A break in songwriting service as usual today, to bring into perspective the recording process.

Suppose you’ve written some songs. Suppose some of them are already pretty representative of where you’re at in life. Suppose some of them make you feel pretty nifty as a songwriter. Suppose, like so many songwriters, you feel a need to make a record of your work, perhaps to prove to your unborn grandchildren that you were once worthy of something other than their disdain for the unrelenting odour of your own urinary, verbal and fecal incontinence. Good. Now we are ready. Are you sitting comfortably?

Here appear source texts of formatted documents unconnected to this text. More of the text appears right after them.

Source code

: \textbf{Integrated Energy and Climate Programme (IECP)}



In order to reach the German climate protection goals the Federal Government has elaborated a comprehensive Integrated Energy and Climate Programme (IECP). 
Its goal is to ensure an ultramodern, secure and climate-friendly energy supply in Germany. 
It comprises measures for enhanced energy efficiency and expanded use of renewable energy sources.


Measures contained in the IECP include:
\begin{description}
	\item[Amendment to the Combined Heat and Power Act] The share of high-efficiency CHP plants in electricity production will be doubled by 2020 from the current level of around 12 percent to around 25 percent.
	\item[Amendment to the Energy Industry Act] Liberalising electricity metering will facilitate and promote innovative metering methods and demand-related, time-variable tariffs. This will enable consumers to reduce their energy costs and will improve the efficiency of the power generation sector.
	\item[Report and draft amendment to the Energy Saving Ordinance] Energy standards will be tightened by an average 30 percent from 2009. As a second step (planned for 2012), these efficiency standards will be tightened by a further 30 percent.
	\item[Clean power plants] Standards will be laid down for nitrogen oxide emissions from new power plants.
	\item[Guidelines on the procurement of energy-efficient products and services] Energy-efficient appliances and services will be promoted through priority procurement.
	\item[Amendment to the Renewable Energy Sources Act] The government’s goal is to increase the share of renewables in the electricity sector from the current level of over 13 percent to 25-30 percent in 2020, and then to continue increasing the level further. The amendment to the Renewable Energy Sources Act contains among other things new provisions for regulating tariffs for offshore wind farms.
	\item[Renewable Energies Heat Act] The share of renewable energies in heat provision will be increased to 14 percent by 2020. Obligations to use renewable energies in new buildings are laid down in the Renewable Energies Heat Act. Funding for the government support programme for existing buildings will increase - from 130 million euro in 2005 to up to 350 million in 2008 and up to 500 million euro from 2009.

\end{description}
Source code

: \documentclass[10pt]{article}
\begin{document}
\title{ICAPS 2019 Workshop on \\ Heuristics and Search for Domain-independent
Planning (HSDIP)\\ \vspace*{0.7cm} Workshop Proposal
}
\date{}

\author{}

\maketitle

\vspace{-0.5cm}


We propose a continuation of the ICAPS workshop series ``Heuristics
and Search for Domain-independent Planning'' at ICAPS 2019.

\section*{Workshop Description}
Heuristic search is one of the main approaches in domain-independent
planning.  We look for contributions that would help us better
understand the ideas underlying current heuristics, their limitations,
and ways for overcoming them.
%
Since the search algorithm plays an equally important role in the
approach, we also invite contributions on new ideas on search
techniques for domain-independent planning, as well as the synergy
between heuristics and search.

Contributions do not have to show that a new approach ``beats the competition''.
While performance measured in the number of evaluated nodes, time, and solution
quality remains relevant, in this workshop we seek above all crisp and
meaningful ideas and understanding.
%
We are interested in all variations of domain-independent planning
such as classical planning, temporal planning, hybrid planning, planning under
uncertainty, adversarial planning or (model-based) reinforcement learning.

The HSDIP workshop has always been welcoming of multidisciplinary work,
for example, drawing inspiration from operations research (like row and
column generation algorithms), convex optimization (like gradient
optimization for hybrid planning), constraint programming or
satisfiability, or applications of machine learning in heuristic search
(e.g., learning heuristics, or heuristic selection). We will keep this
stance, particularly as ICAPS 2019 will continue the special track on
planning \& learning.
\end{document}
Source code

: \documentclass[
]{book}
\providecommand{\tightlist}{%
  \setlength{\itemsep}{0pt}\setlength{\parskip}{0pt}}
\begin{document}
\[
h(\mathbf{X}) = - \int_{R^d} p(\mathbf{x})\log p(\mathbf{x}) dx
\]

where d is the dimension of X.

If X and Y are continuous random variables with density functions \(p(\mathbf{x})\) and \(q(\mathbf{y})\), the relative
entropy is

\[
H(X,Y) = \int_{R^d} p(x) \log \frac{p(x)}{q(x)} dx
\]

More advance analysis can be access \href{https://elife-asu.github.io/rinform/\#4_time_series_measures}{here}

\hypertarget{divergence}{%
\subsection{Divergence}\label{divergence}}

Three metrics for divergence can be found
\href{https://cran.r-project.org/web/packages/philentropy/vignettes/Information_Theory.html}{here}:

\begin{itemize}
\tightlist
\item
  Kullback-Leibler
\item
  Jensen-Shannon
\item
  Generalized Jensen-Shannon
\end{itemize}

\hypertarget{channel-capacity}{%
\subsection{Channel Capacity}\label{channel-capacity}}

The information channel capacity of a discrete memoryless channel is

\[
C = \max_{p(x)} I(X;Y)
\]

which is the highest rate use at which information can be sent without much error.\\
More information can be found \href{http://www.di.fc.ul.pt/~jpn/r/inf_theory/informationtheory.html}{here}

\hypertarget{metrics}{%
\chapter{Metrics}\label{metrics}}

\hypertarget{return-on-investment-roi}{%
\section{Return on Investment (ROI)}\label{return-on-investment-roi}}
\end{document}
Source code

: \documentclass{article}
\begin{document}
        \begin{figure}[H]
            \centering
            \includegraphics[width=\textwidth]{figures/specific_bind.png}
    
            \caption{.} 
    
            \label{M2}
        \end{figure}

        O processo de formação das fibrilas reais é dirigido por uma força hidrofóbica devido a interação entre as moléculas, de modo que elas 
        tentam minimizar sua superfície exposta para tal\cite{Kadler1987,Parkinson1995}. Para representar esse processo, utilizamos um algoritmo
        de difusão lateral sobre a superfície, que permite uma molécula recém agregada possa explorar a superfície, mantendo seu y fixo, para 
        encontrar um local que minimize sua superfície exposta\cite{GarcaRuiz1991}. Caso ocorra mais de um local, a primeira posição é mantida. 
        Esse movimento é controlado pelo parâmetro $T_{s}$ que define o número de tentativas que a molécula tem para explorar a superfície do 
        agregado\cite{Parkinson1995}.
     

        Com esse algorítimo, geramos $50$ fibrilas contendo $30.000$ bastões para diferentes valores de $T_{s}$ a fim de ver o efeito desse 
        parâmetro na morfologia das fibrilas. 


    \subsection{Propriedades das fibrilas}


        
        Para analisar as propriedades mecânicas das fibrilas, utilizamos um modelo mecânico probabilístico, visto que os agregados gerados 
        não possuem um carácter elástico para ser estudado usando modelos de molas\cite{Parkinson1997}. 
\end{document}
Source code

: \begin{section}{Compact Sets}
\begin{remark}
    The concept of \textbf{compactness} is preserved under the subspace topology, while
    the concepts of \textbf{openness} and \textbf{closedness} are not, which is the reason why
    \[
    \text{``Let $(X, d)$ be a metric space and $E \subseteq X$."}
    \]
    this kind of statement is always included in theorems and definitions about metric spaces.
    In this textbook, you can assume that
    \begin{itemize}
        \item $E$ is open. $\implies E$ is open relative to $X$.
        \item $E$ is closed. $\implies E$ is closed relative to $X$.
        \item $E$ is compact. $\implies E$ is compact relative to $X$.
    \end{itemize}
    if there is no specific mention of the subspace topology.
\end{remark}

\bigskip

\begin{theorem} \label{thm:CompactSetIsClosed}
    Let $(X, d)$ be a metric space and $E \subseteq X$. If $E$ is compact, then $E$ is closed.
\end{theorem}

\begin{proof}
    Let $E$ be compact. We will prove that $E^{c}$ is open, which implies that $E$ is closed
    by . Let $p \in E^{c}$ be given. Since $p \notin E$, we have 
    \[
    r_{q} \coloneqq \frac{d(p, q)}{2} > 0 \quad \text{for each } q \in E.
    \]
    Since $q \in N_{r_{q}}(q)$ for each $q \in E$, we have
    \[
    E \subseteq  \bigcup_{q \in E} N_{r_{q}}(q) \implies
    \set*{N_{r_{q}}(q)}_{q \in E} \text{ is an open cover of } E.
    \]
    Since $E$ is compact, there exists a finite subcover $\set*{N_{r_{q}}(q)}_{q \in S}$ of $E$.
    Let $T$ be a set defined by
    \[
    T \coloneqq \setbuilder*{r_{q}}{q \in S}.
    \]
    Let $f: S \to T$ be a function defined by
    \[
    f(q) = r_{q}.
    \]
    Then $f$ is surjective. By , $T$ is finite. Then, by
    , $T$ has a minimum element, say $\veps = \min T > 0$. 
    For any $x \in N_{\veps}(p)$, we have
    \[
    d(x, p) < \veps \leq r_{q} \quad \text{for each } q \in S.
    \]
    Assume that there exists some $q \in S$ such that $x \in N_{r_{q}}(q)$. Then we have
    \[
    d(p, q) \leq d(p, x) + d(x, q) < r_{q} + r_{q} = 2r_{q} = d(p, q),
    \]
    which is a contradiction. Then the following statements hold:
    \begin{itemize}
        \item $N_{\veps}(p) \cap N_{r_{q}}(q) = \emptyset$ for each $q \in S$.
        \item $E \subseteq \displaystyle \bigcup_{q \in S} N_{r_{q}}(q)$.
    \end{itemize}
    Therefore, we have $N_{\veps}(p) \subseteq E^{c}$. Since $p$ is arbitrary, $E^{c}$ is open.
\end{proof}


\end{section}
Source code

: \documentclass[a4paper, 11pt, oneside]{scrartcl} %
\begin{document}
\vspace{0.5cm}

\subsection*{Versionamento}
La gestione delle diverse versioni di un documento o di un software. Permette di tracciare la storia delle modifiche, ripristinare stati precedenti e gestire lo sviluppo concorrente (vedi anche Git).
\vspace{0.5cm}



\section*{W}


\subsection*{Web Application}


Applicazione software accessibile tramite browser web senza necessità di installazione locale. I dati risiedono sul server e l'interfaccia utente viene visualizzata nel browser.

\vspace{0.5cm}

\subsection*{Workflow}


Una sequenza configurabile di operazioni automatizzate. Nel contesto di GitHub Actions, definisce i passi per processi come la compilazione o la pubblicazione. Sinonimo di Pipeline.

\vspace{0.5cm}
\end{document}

I went into this recording process with a wary optimism. When I home recorded my last EP, Confide, I was living with my sound engineer, and although it was a hell of a lot of work to get everything right, it was easy to get things sounding good straight away because I pretty much had help on hand 24/7. This time, although I had learnt such a lot about recording from the last process, I was on my own. This was less intimidating than I thought it would be for the first few weeks of putting down ideas. If I had an insurmountable problem I had people I could call, and things went relatively well for the tracking. (Tracking = actual recording of instruments and noises.)

I had bought an old – 2008 – MacBook and the equivalent version of ProTools (a recording programme) for making the first EP, and carried on using it for this one, Coincide. I had finally learnt how to almost fully navigate the programme for the bare bones of recording, I’d pretty much sussed out how best to not sound like a tone-deaf sow suffering from quite a lot of gas pain, and I was quite happy with how things were going. I was so confident in my own abilities that I was almost convinced I could release two EPs instead of just the one. (Impudent fool that I was!) I was nearly at the end of my tracking process when the MacBook decided to overheat and die every 45 minutes. Then every 35. Then every 20. The bastard. I even took it to some people for them to look at it, but they couldn’t do anything about it. Sigh. I should probably take it to some more people now. Sigh again.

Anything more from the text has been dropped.